YOUR TASK: The answer must consist only of the lines from the line with "### Prerequisites" to the line with "3. Scroll down to the **Branding** section", both included, exactly as they stand below.
*** Block opens ***
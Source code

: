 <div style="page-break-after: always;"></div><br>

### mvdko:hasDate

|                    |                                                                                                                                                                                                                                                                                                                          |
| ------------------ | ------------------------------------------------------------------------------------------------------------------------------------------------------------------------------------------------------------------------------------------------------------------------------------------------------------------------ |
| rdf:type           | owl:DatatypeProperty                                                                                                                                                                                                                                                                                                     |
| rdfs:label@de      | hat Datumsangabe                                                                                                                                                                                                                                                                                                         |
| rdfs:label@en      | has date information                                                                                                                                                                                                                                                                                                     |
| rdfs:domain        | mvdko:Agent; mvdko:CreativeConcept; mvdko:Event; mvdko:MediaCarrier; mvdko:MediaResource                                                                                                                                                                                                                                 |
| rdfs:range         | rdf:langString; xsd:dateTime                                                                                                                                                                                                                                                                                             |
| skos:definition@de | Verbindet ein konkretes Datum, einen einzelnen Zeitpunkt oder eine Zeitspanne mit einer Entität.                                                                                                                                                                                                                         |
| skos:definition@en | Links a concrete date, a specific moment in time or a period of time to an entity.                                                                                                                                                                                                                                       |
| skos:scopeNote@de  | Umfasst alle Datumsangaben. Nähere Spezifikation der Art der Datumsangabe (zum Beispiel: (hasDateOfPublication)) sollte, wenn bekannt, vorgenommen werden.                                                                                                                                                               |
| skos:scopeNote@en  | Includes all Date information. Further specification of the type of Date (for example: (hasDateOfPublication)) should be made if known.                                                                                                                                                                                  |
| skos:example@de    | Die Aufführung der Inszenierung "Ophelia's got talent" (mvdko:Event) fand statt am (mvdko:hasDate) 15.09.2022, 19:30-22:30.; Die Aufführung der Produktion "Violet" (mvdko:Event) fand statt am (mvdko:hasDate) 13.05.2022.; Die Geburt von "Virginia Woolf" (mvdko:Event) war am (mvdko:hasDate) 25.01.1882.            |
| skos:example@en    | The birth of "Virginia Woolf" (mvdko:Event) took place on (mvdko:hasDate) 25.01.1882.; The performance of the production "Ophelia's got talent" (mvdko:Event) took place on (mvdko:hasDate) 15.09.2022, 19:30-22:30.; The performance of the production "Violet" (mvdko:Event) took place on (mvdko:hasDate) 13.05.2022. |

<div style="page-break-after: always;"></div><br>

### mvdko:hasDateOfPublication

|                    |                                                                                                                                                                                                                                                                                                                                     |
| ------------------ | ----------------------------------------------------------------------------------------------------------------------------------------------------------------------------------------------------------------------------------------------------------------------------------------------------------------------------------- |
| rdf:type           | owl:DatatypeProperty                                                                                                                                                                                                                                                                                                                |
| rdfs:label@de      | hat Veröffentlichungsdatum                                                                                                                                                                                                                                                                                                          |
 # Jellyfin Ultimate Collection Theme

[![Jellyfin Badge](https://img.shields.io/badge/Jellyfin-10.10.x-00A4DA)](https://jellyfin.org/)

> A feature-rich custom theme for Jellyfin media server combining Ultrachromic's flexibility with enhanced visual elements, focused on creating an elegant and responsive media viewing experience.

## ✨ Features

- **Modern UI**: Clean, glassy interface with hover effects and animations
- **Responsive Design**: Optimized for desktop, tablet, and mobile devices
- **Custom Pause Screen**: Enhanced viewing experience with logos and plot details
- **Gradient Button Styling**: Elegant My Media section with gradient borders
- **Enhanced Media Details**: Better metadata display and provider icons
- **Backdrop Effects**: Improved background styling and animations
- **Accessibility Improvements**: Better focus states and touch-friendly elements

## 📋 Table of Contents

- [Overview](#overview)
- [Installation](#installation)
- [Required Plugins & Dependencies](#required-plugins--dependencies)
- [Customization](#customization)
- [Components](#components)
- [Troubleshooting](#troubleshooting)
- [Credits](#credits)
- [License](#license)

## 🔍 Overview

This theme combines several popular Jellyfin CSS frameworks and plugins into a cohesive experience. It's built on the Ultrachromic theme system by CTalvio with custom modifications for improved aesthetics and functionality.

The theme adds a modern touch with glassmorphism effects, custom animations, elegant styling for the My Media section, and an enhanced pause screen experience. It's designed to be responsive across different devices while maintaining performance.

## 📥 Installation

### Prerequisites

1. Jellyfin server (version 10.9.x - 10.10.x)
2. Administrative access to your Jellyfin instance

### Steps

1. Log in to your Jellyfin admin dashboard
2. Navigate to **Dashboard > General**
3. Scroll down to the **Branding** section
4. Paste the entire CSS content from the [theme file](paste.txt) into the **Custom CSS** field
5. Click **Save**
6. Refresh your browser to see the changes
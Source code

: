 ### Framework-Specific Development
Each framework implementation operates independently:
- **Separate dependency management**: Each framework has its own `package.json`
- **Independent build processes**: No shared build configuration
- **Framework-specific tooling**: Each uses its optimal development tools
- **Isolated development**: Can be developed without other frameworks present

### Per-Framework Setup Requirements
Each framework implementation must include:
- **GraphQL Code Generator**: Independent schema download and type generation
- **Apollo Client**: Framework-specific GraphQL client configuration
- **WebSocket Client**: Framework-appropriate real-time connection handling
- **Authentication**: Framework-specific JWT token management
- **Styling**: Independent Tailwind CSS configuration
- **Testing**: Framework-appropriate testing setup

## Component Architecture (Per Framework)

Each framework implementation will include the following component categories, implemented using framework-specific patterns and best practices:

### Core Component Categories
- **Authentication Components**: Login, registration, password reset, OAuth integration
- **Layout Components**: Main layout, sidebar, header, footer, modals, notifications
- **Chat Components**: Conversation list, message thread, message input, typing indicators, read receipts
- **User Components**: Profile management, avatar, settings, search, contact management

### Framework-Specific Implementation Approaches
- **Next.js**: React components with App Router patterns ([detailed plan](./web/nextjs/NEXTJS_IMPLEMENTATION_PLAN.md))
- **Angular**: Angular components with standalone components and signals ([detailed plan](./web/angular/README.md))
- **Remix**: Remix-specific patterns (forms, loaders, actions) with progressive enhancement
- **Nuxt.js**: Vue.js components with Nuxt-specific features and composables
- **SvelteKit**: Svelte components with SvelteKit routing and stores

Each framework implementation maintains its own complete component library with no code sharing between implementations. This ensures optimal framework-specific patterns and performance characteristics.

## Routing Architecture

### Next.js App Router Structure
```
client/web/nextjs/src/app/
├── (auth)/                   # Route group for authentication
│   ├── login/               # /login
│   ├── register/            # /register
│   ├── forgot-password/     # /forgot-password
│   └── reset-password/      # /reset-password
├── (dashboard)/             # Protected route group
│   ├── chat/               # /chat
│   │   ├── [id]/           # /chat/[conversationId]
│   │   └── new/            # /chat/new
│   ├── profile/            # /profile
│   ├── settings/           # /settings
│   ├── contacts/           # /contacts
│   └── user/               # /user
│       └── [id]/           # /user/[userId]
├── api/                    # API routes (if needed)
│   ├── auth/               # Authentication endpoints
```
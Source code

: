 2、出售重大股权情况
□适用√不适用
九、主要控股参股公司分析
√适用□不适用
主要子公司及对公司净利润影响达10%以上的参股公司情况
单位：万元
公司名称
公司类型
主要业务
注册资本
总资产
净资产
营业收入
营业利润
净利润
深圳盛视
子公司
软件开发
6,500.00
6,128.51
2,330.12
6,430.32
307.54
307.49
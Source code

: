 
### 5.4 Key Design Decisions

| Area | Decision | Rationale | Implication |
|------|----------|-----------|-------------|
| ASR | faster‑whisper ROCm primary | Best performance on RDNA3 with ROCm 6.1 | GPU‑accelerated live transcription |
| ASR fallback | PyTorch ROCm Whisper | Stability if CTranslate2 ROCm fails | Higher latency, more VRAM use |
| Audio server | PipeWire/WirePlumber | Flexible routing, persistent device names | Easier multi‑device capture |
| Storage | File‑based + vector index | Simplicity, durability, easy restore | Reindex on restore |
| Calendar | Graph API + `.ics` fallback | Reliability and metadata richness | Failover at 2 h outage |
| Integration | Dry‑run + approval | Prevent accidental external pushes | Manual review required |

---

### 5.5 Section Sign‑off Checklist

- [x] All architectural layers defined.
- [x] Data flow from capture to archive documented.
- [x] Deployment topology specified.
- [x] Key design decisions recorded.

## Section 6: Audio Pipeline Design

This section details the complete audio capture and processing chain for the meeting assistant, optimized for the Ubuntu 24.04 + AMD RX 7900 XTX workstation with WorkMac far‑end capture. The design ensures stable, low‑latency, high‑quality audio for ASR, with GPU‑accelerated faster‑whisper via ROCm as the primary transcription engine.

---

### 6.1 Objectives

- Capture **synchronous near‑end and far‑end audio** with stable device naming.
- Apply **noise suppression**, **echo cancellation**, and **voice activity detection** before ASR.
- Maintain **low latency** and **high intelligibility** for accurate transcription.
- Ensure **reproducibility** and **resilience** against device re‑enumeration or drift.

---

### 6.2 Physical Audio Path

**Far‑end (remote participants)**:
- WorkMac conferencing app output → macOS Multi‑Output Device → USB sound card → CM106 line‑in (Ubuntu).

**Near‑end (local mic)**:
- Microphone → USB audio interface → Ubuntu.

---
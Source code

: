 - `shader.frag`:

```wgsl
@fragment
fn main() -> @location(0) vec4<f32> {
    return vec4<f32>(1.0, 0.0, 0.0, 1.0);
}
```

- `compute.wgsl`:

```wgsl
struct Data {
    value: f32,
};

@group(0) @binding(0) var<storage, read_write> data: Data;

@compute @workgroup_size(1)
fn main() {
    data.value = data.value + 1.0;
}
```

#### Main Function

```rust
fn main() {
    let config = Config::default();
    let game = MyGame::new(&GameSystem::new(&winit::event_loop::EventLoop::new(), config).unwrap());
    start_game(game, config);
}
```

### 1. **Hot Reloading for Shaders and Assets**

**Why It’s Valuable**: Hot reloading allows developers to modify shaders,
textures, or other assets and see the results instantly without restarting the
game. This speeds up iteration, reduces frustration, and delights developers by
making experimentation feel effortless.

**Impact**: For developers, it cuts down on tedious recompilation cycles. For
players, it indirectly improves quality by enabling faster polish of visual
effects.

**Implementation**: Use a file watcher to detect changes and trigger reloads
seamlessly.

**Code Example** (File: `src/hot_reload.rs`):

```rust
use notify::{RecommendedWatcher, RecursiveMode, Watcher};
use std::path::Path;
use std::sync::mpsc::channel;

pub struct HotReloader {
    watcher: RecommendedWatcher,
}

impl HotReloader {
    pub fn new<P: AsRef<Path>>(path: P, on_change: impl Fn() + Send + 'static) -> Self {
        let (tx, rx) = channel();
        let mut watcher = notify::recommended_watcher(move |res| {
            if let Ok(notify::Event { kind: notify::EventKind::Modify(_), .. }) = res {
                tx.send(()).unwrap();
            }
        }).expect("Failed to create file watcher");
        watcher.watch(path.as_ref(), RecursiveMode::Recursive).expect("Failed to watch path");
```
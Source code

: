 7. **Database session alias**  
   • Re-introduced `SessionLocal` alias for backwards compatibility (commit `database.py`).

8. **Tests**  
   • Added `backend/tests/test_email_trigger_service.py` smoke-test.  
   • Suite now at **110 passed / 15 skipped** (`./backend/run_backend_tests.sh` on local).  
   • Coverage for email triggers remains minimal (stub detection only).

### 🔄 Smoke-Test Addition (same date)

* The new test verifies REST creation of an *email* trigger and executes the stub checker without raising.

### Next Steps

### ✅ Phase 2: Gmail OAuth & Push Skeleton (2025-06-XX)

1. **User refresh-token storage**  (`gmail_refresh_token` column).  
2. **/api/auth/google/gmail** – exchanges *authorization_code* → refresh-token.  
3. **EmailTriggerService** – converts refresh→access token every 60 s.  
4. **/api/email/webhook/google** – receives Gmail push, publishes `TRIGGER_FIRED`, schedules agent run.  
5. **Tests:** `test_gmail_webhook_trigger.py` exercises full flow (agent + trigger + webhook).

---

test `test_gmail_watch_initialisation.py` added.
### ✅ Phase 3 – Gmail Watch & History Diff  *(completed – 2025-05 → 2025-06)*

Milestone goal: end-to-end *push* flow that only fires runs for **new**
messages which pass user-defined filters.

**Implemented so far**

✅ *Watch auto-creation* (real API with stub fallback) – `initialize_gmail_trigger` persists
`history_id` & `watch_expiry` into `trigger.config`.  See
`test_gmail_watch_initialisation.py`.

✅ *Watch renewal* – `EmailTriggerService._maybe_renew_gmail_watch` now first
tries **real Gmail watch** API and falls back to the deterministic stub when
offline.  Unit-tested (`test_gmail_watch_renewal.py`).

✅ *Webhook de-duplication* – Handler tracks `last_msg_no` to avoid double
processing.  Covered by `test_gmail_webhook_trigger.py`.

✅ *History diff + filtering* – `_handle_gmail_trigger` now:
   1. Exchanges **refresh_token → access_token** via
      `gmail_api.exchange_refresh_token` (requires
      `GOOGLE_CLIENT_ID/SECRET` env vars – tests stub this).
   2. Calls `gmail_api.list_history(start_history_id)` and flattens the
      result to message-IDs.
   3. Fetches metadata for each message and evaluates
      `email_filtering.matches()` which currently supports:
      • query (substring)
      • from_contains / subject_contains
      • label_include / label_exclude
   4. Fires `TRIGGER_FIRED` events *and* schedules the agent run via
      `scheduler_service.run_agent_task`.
*** Block closes ***
OUTPUT OF THE EXERCISE:
### Prerequisites

1. Jellyfin server (version 10.9.x - 10.10.x)
2. Administrative access to your Jellyfin instance

### Steps

1. Log in to your Jellyfin admin dashboard
2. Navigate to **Dashboard > General**
3. Scroll down to the **Branding** section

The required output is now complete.